Heavy equipment is needed on almost every construction project and workers often become complacent to the potential dangers that come with working with and around this machinery. Keeping heavy equipment in good working condition can often prevent serious or even fatal incidents.

Examples of Excavator, Loader and Grader
OSHA Standard 1926.602 covers the requirements for earthmoving equipment such as scrapers, loaders, crawler or wheel tractors, bulldozers, off-highway trucks, graders, agricultural and industrial tractors, and similar equipment.

Construction workers should remember that working near heavy equipment puts them at risk for struck-by, caught-in and other hazards. Workers should always ensure that they only operate equipment they have been trained and authorized to use. In addition, keeping heavy equipment in good working condition is good business and can often prevent serious or even fatal incidents.

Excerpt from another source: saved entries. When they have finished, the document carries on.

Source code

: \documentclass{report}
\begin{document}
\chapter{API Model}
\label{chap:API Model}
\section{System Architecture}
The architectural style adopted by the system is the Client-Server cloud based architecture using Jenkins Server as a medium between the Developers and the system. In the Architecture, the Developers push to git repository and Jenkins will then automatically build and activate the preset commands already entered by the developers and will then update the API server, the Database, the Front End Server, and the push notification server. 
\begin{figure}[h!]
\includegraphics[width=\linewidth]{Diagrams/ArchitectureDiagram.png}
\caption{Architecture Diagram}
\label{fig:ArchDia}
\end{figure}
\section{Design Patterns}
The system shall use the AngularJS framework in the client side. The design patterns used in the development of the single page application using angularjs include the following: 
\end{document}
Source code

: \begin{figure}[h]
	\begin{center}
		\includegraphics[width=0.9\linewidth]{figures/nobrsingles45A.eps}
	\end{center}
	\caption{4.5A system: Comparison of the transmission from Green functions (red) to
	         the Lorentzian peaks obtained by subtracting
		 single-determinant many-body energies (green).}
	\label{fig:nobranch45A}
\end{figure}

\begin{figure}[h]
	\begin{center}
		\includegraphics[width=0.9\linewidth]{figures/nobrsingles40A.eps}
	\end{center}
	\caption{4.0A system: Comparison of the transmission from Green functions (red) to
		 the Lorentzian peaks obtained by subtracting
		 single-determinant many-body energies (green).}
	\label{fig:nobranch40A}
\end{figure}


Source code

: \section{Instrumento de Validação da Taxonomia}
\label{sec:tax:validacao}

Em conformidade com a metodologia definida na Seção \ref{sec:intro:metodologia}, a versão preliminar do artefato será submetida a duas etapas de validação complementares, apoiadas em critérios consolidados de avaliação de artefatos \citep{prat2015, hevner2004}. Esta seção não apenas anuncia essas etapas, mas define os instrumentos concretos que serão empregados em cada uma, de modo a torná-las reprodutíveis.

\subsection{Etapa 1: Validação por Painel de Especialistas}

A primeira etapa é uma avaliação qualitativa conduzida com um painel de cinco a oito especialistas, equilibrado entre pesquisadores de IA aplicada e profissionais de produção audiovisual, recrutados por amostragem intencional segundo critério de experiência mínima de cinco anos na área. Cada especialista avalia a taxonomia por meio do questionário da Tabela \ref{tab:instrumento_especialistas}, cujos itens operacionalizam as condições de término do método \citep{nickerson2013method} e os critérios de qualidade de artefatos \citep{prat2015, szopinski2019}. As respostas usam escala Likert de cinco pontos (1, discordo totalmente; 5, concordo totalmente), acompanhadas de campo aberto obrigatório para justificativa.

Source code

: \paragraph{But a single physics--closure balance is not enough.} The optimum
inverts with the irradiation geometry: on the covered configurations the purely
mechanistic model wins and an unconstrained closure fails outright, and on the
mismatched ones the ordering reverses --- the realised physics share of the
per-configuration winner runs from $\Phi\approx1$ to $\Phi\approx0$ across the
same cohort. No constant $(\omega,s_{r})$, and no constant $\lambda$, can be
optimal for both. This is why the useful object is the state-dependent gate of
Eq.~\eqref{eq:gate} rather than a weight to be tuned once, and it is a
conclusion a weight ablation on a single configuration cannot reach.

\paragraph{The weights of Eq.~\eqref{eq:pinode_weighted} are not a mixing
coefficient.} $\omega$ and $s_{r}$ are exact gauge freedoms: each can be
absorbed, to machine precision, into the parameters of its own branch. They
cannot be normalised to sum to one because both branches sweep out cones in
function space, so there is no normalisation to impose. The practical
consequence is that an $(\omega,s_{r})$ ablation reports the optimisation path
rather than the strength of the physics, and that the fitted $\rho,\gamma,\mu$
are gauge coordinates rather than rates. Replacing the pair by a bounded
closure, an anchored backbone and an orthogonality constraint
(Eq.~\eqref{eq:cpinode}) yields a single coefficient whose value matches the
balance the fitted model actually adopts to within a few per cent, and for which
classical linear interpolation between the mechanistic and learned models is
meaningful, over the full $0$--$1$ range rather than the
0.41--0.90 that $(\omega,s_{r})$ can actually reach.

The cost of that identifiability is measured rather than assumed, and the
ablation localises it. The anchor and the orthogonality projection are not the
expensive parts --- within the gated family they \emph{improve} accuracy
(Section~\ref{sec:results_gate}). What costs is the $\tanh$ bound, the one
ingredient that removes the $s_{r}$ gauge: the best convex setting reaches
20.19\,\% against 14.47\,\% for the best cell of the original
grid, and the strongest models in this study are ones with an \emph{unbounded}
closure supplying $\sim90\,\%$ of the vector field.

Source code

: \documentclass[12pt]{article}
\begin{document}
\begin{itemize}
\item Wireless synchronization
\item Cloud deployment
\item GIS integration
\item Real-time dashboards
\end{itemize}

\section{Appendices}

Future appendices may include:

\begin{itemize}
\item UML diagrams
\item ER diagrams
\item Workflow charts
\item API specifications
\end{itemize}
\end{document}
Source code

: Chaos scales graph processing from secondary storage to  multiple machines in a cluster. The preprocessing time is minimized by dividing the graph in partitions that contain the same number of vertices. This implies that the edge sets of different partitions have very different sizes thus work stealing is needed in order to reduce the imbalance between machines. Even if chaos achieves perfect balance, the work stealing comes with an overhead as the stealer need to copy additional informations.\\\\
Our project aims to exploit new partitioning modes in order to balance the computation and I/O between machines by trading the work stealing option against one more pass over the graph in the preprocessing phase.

Caution, Backing Hazard Sign
Warning, Heavy Equipment Hazards Sign
OSHA Standard 1926.602(b)(4) says that The employer shall permit only those employees qualified by training or experience to operate equipment and machinery.
  • Horns and back-up alarms must be installed and working!
  • Operators need to inspect their equipment to ensure all safety devices and alarms are functional.
OSHA Standard 1926.602(a)(9)(i) All bidirectional machines, such as rollers, compacters, front-end loaders, bulldozers, and similar equipment, shall be equipped with a horn, distinguishable from the surrounding noise level, which shall be operated as needed when the machine is moving in either direction. The horn shall be maintained in an operative condition.

Seat belts must be provided and used by all workers using earthmoving equipment such as loaders and excavators.

OSHA Standard 1926.602(a)(2)(i) Seat belts shall be provided on all equipment covered by this section…

Never move or operate earthmoving or compacting equipment which has an obstructed view to the rear unless the equipment has a back-up alarm or another worker is used as a spotter!

Even though the heavy equipment operators on your crews will be trained, it's important that everyone at the job site participate in safety meetings about how to recognize the unique hazards of working around heavy equipment.